The social narratives we construct around "the other", those who exist outside of the perceived majority of the white heteronormative population, can be so powerful. They can normalize hatred and encourage violence against an entire section of the population. However, there are always those who push back against those narratives, and who advocate for change. Out of tragedy can come powerful change. The 1998 murder of Matthew Shepard for being a gay man in Laramie, Wyoming is one such tragedy.

Matthew was tortured, tied to a fence, and left to die. His murder, along with too many others, such as the dragging death of James Byrd, Jr in Jasper, Texas, inspired the Federal Hate Crimes Act. Signed into law October of 2009, this law gives the U.S. Department of Justice the power to investigate and prosecute defendants who selected their crime victim based on race, color, religion, national origin, gender, sexual orientation, gender identity, or disability. This was a huge step in the Justice system acknowledging the perception of male, white, Christian, heteronormative supremacy, and the resulting victimization of "the other" based on those harmful violence-inspiring social narratives.
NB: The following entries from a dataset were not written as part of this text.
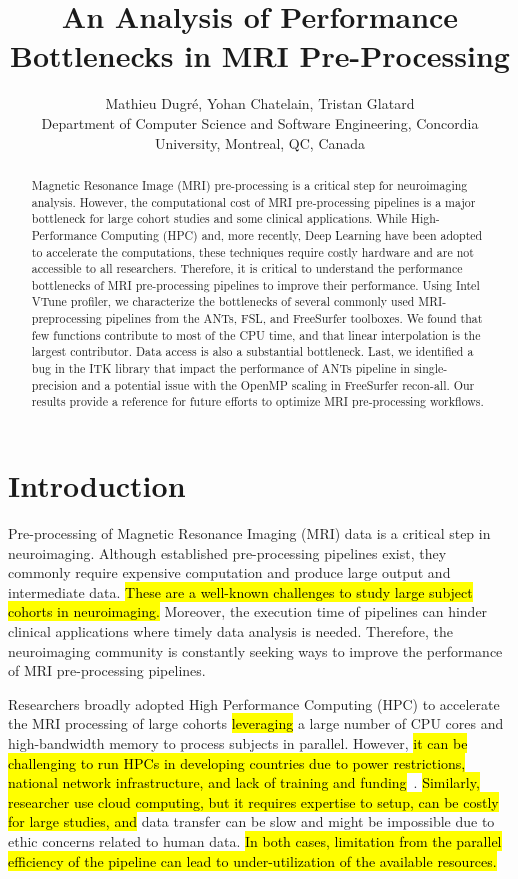 \documentclass[conference]{IEEEtran}
\title{An Analysis of Performance Bottlenecks in MRI Pre-Processing}
\author{Mathieu Dugr\'e, Yohan Chatelain, Tristan Glatard\\Department of Computer Science and Software Engineering, Concordia University, Montreal, QC, Canada}
\newcommand{\HL}[1]{\hl{#1}}
\begin{document}
\maketitle

\begin{abstract}
	Magnetic Resonance Image (MRI) pre-processing is a critical step for neuroimaging analysis. However, the computational cost of MRI pre-processing pipelines is a major bottleneck for large cohort studies and some clinical applications. While High-Performance Computing (HPC) and, more recently, Deep Learning have been adopted to accelerate the computations, these techniques require costly hardware and are not accessible to all researchers. Therefore, it is critical to understand the performance bottlenecks of MRI pre-processing pipelines to improve their performance. Using Intel VTune profiler, we characterize the bottlenecks of several commonly used MRI-preprocessing pipelines from the ANTs, FSL, and FreeSurfer toolboxes. We found that few functions contribute to most of the CPU time, and that linear interpolation is the largest contributor. Data access is also  a substantial bottleneck. Last, we identified a bug in the ITK library that impact the performance of ANTs pipeline in single-precision and a potential issue with the OpenMP scaling in FreeSurfer recon-all. Our results provide a reference for future efforts to optimize MRI pre-processing workflows.
\end{abstract}

\section{Introduction}
Pre-processing of Magnetic Resonance Imaging (MRI) data is a critical step in neuroimaging. Although established pre-processing pipelines exist, they commonly require expensive computation and produce large output and intermediate data. \HL{These are a well-known challenges to study large subject cohorts in neuroimaging.} Moreover, the execution time of pipelines can hinder clinical applications where timely data analysis is needed. Therefore, the neuroimaging community is constantly seeking ways to improve the performance of MRI pre-processing pipelines.

Researchers broadly adopted High Performance Computing (HPC) to accelerate the MRI processing of large cohorts \HL{leveraging} a large number of CPU cores and high-bandwidth memory to process subjects in parallel. However, \HL{it can be challenging to run HPCs in developing countries due to power restrictions, national network infrastructure, and lack of training and funding}~\cite{NRG-SC23}. \HL{Similarly, researcher use cloud computing, but it requires expertise to setup, can be costly for large studies, and} data transfer can be slow and might be impossible due to ethic concerns related to human data. \HL{In both cases, limitation from the parallel efficiency of the pipeline can lead to under-utilization of the available resources.}
\end{document}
Just last year, after decades of trying, the Justice for Victims of Lynching Act of 2018 was introduced and passed the Senate. This act, should it be signed into law, will make lynching a hate crime. It seems long overdue. However, there are groups that are seeking to have "sexual orientation" removed from the Act's text, arguing that the lynching of an LGBT person should not be considered a hate crime. This is one of many examples of how advocacy isn't a one-time event. Changing social narratives and entrenched ignorance, fear, and hatred, is long and dirty work.

You may think that LBGT issues do not impact you. You may think immigration issues do not impact you, or Indigenous or Black American issues do not impact you. I want to assure you that without question these things do impact you, whether you are part of those communities or not. What we give permission to be done to one group, we give permission to be done to all groups. No one is off limits.